Stored data
'''
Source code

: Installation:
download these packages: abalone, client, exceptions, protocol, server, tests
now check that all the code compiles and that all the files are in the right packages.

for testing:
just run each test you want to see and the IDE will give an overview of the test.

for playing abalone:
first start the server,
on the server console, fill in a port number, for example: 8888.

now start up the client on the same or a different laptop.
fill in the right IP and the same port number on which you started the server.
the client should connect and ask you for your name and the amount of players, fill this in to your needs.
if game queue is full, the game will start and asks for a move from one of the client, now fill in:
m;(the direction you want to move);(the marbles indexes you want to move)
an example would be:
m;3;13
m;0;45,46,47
'''
*Exercise directions*
Work through the records above. Copy every line with the string "will".

*Response box*
just run each test you want to see and the IDE will give an overview of the test.
if game queue is full, the game will start and asks for a move from one of the client, now fill in:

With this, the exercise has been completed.